3.4. Which Ligand Could Bind This Third Target?

The spring-loaded process is an essential step in viral infection. Indeed, it has been shown that a membrane fusion inhibitor links this region to inhibit this process [24,25]. Another study revealed that two different small molecules inhibiting the entry of the virus into the eukaryotic cell can prevent a monoclonal antibody from binding to this region (position: vertically hashed in Figure 2) [25]. These three different targets are fixed in the same region, and mainly in zone A, which is on the N-terminal side of loop B. The third target described here is on the C-terminal side of loop B. The simplest hypothesis to explain their mechanism of action would be that the attachment of a small molecule could prevent the structural transition from loop to helix of zone B.

Panel 9C (enlarging the frame of Figure 9A) describes the three-dimensional structure of the region prior to virus binding to the host cell: zone C is helically structured and zone B is looped. To overcome the spring-loaded process, two structural changes must be stopped: zone B must not adopt a helical structure and the two regions B and C must not line up. To try to prevent this from occurring, we wish to stabilize this region in its helix-C and loop-B form. Figure 9B (enlarging the frame of Figure 9A) shows the position and type of AAs that make up this target. These AAs (with the exception of F570) are polar, and four of them (two lysines and two glutamic acids) are charged (at a physiological pH of 7.4). We propose to build a tripeptide, KFE, consisting of two charged AAs (at a physiological pH) which can bind to the polar AAs of the target and a rather lipophilic AA therefore apolar which could have affinity for long carbon chains or benzene ring. This tripeptide could therefore bind F570 AAs of loop B and K575 and E578 of zone C to maintain these two secondary structures in a position that does not allow the virus to fuse to the cell membrane. The choice of a peptide rather than another small molecule is important to ensure the non-toxicity of the possible future drug. We first used the Avogadro software to find the most stable conformer of the KFE tripeptide using the universal force field. The energy of this conformer is 300 kJ/mol. We generated a new conformer of equivalent energy whose structure is closer to that required to bind AAs F570, K575 and E578 as they are positioned in the 1RU7 structure. Using the Autodock suite (Autodock tool and Autodock vina), we performed docking experiments between this conformer and the 1RU7 protein with the following parameters: the tripeptide can adopt a flexible structure as well as the three AAs F570, K575, and E578, the rest of the protein bearing a rigid structure. Three different docking are obtained, represented in Figure 9. DEF whose free energy ΔG₀ are −1.9, −1.8, and 0.2 kcal/mol, respectively.

4. Discussion

In this study we describe an in silico method to find therapeutic targets, that once bound by a drug, would leave the virus fewer opportunities of escaping. The first step was to discover the pairs of residues that are interdependent, performing statistical tests. It is interesting to discuss the discriminatory nature of these tests. Indeed χ² is not as selective as BLD with 84% of positive answers to the test and only 36% for BLD. The 163 pairs of positions were chosen because they are at the surface of the protein and thus are certainly more exposed to external selection pressures. We can therefore hypothesize that the choice of studying the exposed positions already provides a first selection of most variant positions that are not buried within the protein.
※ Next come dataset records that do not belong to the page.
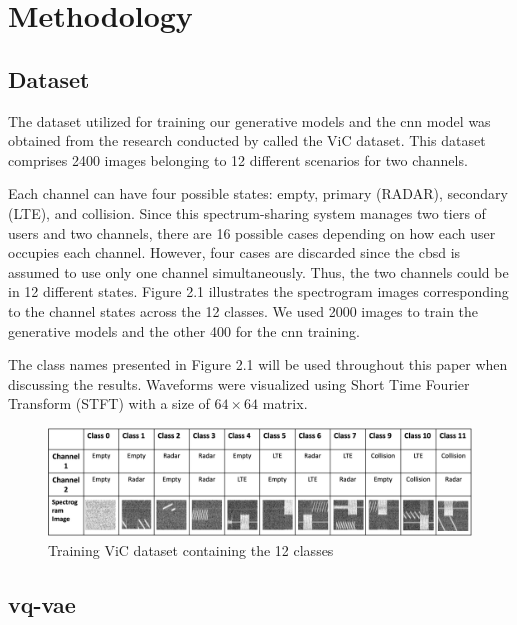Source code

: \chapter{Methodology}
\label{chap:methods}

\section{Dataset}

The dataset utilized for training our generative models and the \gls{cnn} model was obtained from the research conducted by \cite{5} called the ViC dataset. This dataset comprises 2400 images belonging to 12 different scenarios for two channels. 

Each channel can have four possible states: empty, primary (RADAR), secondary (LTE), and collision. Since this spectrum-sharing system manages two tiers of users and two channels, there are 16 possible cases depending on how each user occupies each channel. However, four cases are discarded since the  \gls{cbsd} is assumed to use only one channel simultaneously. Thus, the two channels could be in 12 different states. Figure 2.1 illustrates the spectrogram images corresponding to the channel states across the 12 classes. We used 2000 images to train the generative models and the other 400 for the \gls{cnn} training. 

The class names presented in Figure 2.1 will be used throughout this paper when discussing the results. Waveforms were visualized using  Short Time Fourier Transform (STFT) with a size of $64 \times 64 $ matrix.

\begin{figure}[h]
\includegraphics[width=\textwidth]{figures/classes_white_background.png}
\centering
\caption{Training ViC dataset containing the 12 classes \cite{5}}
\label{fig:training-dataset}
\centering
\end{figure}
\section{\gls{vq-vae}}

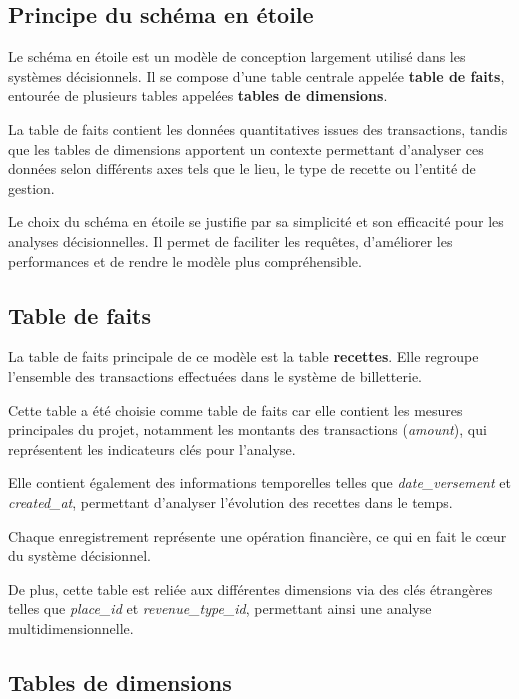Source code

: \documentclass[12pt,a4paper]{report}
\begin{document}
\subsection{Principe du schéma en étoile}

Le schéma en étoile est un modèle de conception largement utilisé dans les systèmes décisionnels. Il se compose d’une table centrale appelée \textbf{table de faits}, entourée de plusieurs tables appelées \textbf{tables de dimensions}.

La table de faits contient les données quantitatives issues des transactions, tandis que les tables de dimensions apportent un contexte permettant d’analyser ces données selon différents axes tels que le lieu, le type de recette ou l’entité de gestion.

Le choix du schéma en étoile se justifie par sa simplicité et son efficacité pour les analyses décisionnelles. Il permet de faciliter les requêtes, d’améliorer les performances et de rendre le modèle plus compréhensible.


\subsection{Table de faits}

La table de faits principale de ce modèle est la table \textbf{recettes}. Elle regroupe l’ensemble des transactions effectuées dans le système de billetterie.

Cette table a été choisie comme table de faits car elle contient les mesures principales du projet, notamment les montants des transactions (\textit{amount}), qui représentent les indicateurs clés pour l’analyse.

Elle contient également des informations temporelles telles que \textit{date\_versement} et \textit{created\_at}, permettant d’analyser l’évolution des recettes dans le temps.

Chaque enregistrement représente une opération financière, ce qui en fait le cœur du système décisionnel.

De plus, cette table est reliée aux différentes dimensions via des clés étrangères telles que \textit{place\_id} et \textit{revenue\_type\_id}, permettant ainsi une analyse multidimensionnelle.


\subsection{Tables de dimensions}
\end{document}
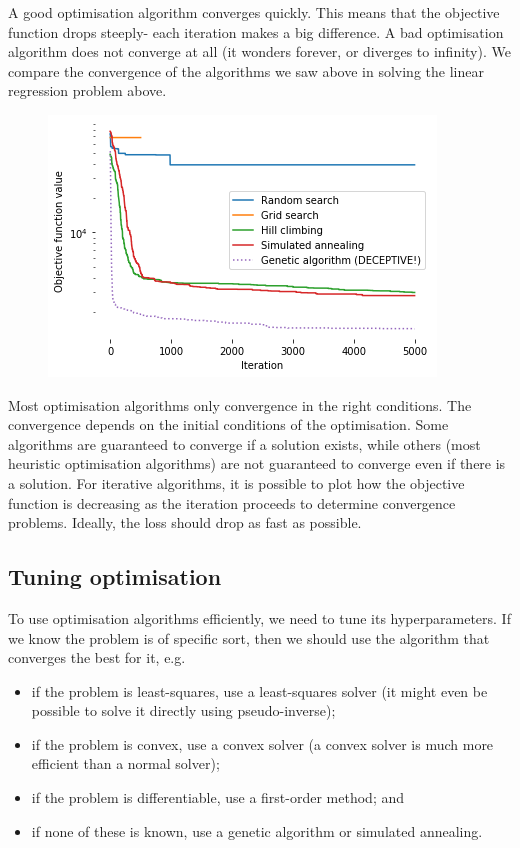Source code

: \documentclass[a4paper, openany]{memoir}
\begin{document}
A good optimisation algorithm converges quickly. This means that the objective function drops steeply- each iteration makes a big difference. A bad optimisation algorithm does not converge at all (it wonders forever, or diverges to infinity). We compare the convergence of the algorithms we saw above in solving the linear regression problem above.
\begin{figure}[H]
    \centering
    \includegraphics[scale=0.6]{src/4.21 search comparisons.png}
\end{figure}

Most optimisation algorithms only convergence in the right conditions. The convergence depends on the initial conditions of the optimisation. Some algorithms are guaranteed to converge if a solution exists, while others (most heuristic optimisation algorithms) are not guaranteed to converge even if there is a solution. For iterative algorithms, it is possible to plot how the objective function is decreasing as the iteration proceeds to determine convergence problems. Ideally, the loss should drop as fast as possible.

\subsection{Tuning optimisation}
To use optimisation algorithms efficiently, we need to tune its hyperparameters. If we know the problem is of specific sort, then we should use the algorithm that converges the best for it, e.g.
\begin{itemize}
    \item if the problem is least-squares, use a least-squares solver (it might even be possible to solve it directly using pseudo-inverse);
    \item if the problem is convex, use a convex solver (a convex solver is much more efficient than a normal solver);
    \item if the problem is differentiable, use a first-order method; and
    \item if none of these is known, use a genetic algorithm or simulated annealing.
\end{itemize}
\end{document}
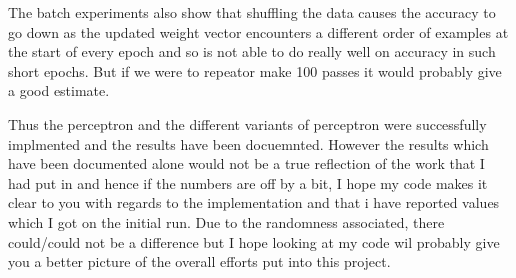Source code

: \documentclass[12pt, fullpage,letterpaper]{article}
\begin{document}
\begin{enumerate}
	The batch experiments also show that shuffling the data causes the accuracy to go down as the updated weight vector encounters a different order of examples at the start of every epoch and so is not able to do really well on accuracy in such short epochs. But if we were to repeator make 100 passes it would probably give a good estimate.
	
	
	Thus the perceptron and the different variants of perceptron were successfully implmented and the results have been docuemnted. However the results which have been documented alone would not be a true reflection of the work that I had put in and hence if the numbers are off by a bit, I hope my code makes it clear to you with regards to the implementation and that i have reported values which I got on the initial run. Due to the randomness associated, there could/could not be a difference but I hope looking at my code wil probably give you a better picture of the overall efforts put into this project. 
			
	\end{enumerate}
	
\end{document}
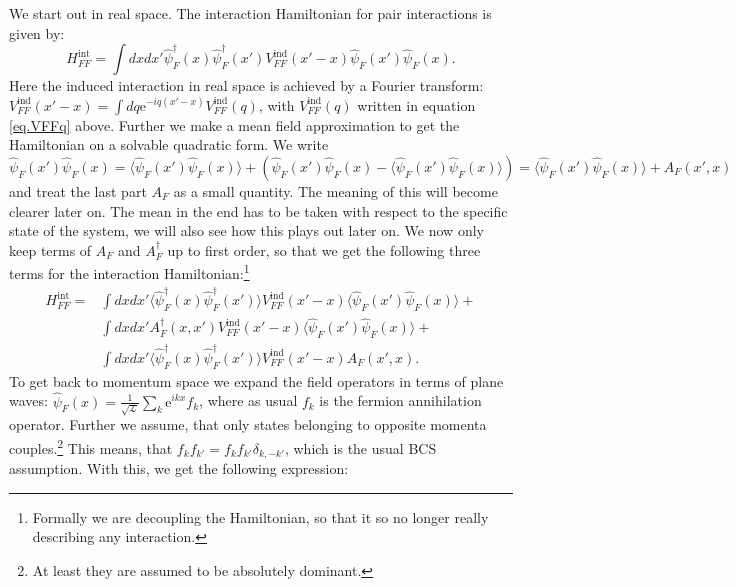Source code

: We start out in real space. The interaction Hamiltonian for pair interactions is given by:
\begin{equation}
H^\text{int}_{FF} = \int dxdx' \hat{\psi}^\dagger_F(x)\hat{\psi}^\dagger_F(x')V^\text{ind}_{FF}(x'-x) \hat{\psi}_F(x') \hat{\psi}_F(x).
\label{eq.HFFintdef}
\end{equation}
Here the induced interaction in real space is achieved by a Fourier transform: $V^\text{ind}_{FF}(x'-x) = \int dq \text{e}^{-iq(x'-x)} V^\text{ind}_{FF}(q)$, with $V^\text{ind}_{FF}(q)$ written in equation \eqref{eq.VFFq} above. Further we make a mean field approximation to get the Hamiltonian on a solvable quadratic form. We write
\begin{equation}
\hat{\psi}_F(x') \hat{\psi}_F(x) = \langle \hat{\psi}_F(x') \hat{\psi}_F(x) \rangle + \left(\hat{\psi}_F(x') \hat{\psi}_F(x)-\langle \hat{\psi}_F(x') \hat{\psi}_F(x) \rangle \right) = \langle \hat{\psi}_F(x') \hat{\psi}_F(x) \rangle + A_F(x',x)
\end{equation}
and treat the last part $A_F$ as a small quantity. The meaning of this will become clearer later on. The mean in the end has to be taken with respect to the specific state of the system, we will also see how this plays out later on. We now only keep terms of $A_F$ and $A^\dagger_F$ up to first order, so that we get the following three terms for the interaction Hamiltonian:\footnote{Formally we are decoupling the Hamiltonian, so that it so no longer really describing any interaction.}
\begin{align}
H^\text{int}_{FF} = &\int dxdx' \langle \hat{\psi}^\dagger_F(x) \hat{\psi}^\dagger_F(x') \rangle V^\text{ind}_{FF}(x'-x) \langle \hat{\psi}_F(x') \hat{\psi}_F(x) \rangle + \nonumber \\
&\int dxdx' A^\dagger_F(x,x') V^\text{ind}_{FF}(x'-x) \langle \hat{\psi}_F(x') \hat{\psi}_F(x) \rangle + \nonumber \\
&\int dxdx' \langle \hat{\psi}^\dagger_F(x) \hat{\psi}^\dagger_F(x') \rangle V^\text{ind}_{FF}(x'-x) A_F(x',x). \nonumber
\end{align} 
To get back to momentum space we expand the field operators in terms of plane waves: $\hat{\psi}_F(x) = \frac{1}{\sqrt{\mathcal{L}}}\sum_k \text{e}^{ikx} f_k$, where as usual $f_k$ is the fermion annihilation operator. Further we assume, that only states belonging to opposite momenta couples.\footnote{At least they are assumed to be absolutely dominant.} This means, that $f_kf_{k'} = f_kf_{k'}\delta_{k,-k'}$, which is the usual BCS assumption. With this, we get the following expression:
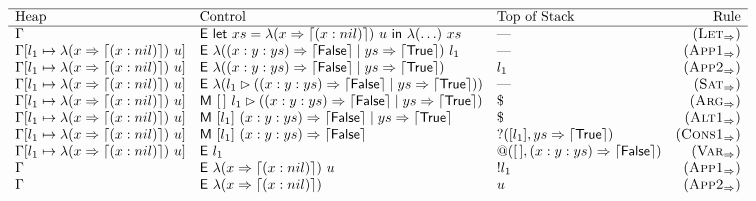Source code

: \begin{figure*}
\[
  \begin{array}{lllr}
    \hline
    \text{Heap}                             & \text{Control}                                             & \text{Top of Stack}                        & \text{Rule}            \\
    \hline
    \Gamma                                  & \eval{\llet{xs = \app{\singlePMC}{u}}{\app{\lambda(\ldots)}{xs}}} & \text{---}                                 & (\smallrule{Let})      \\
    \Gamma[l_1 \mapsto \app{\singlePMC}{u}]
                                            & \eval{\app{\lambda(\isShortBody)}{l_1}}                                 & \text{---}                                 & (\smallrule{App1})     \\
    \Gamma[l_1 \mapsto \app{\singlePMC}{u}] & \eval{\lambda(\isShortBody)}                                            & l_1                                        & (\smallrule{App2})     \\
    \Gamma[l_1 \mapsto \app{\singlePMC}{u}] & \eval{\abstr{(\matcharg{l_1}{(\isShortBody)})}}              & \text{---}                                 & (\smallrule{Sat})      \\
    \Gamma[l_1 \mapsto \app{\singlePMC}{u}] & \match{[\,]}{\matcharg{l_1}{(\isShortBody)}}                 & \$                                         & (\smallrule{Arg})      \\
    \Gamma[l_1 \mapsto \app{\singlePMC}{u}] & \match{[l_1]}{\isShortBody}                                & \$                                         & (\smallrule{Alt1})     \\
    \Gamma[l_1 \mapsto \app{\singlePMC}{u}] & \match{[l_1]}{\matchpat{(x : y : ys)}{\retFalse}}          & ?([l_1],\matchpat{ys}{\retTrue})           & (\smallrule{Cons1})    \\
    \Gamma[l_1 \mapsto \app{\singlePMC}{u}] & \eval{l_1}                                                 & @([\,],\matchpat{(x : y : ys)}{\retFalse}) & (\smallrule{Var})      \\
    \Gamma                                  & \eval{\app{\singlePMC}{u}}                                 & !l_1                                       & (\smallrule{App1})     \\
    \Gamma                                  & \eval{\singlePMC}                                          & u                                          & (\smallrule{App2})     \\

\end{array}\]
\end{figure*}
Hence, the results of the BLD test show the importance of discriminating interdependencies due to the existence of a common ancestor of covariance for functional reasons.

Six potential therapeutic targets are described in this manuscript, three of which correspond to real pockets, and could be future locations for the attachment of small drug molecules. Two of these pockets are particularly interesting as they are in contact with an extremely important region to allow membrane fusion. We present a model (Figure 6) showing that the third pocket described here could prevent the secondary structure change of the HA2 zone B. Indeed, this area forms a loop before fusion of the virus with the host cell and must adopt a helical structure to allow the attachment of the peptide to the endosomal membrane. Once linked to a small molecule, this target could durably prevent the essential membrane fusion function of the virus and therefore make it non-pathogenic. This is why we have chosen to design a tripeptide (KFE) whose physico-chemical properties should make it possible to bind this target on residues E578, F570 on zone C, and K575 on loop B. These preliminary molecular modeling results describe three possible protein-ligand bindings. The first two proposed dockings possess free energy showing a non-negligible affinity between the small molecule and the protein (the free energy of the third is too large to show a real affinity between these two molecules). These energies correspond to dissociation constants between 10⁻² M and 10⁻³ M, which is of course too large to analyze these results as final but sufficiently weak to engage in a more advanced chemo-informatic study. Firstly, molecular dynamics experiments would allow a description of the conformation of 1RU7 having the lowest energy and therefore the most stable conformation. This new conformation could be used in new drug design experiments leaving the whole protein flexible, which would possess more degrees of freedom to bind the tripeptide KFE.

The vestigial esterase domain seems to act as a hinge between the receptor binding domain and the F’ subdomain. Once bound to a small molecule, the first pocket located in this area could prevent the conformational change allowing the receptor binding domain to come closer to the F’ subdomain.

The comparative study of H1N1 with H3N2 allowed us to show that these two subgroups evolved in a similar way in terms of quaternary structure and function, since the two targets detected during the examination of H3N2 are part of the six targets discovered for H1N1. However, the fact that the number of couples of covariants for H3N2 is 2.4 times lower than for H1N1, and that the number of targets found is also lower for H3N2, imply that H3N2 is less advanced in this common evolutionary path and shows (if still necessary) that the function is not carried solely by the primary sequence of the proteins.

We also consolidated the statistical test required for the detection of therapeutic targets, making this method simpler and thus easier to use by other researchers.

To confirm the existence of these targets by biological tests, a laboratory specialized in influenza could mutate the invariant groups and calculate the residual viral fitness. Indeed, invariance groups are defined as essential for viral function. Thus, the mutant replication rate should be much reduced.

Finally, if viral fitness experiments in biology and chemo-informatic studies are successful, inactivation of A H1N1 influenza virus with this small molecule could be considered.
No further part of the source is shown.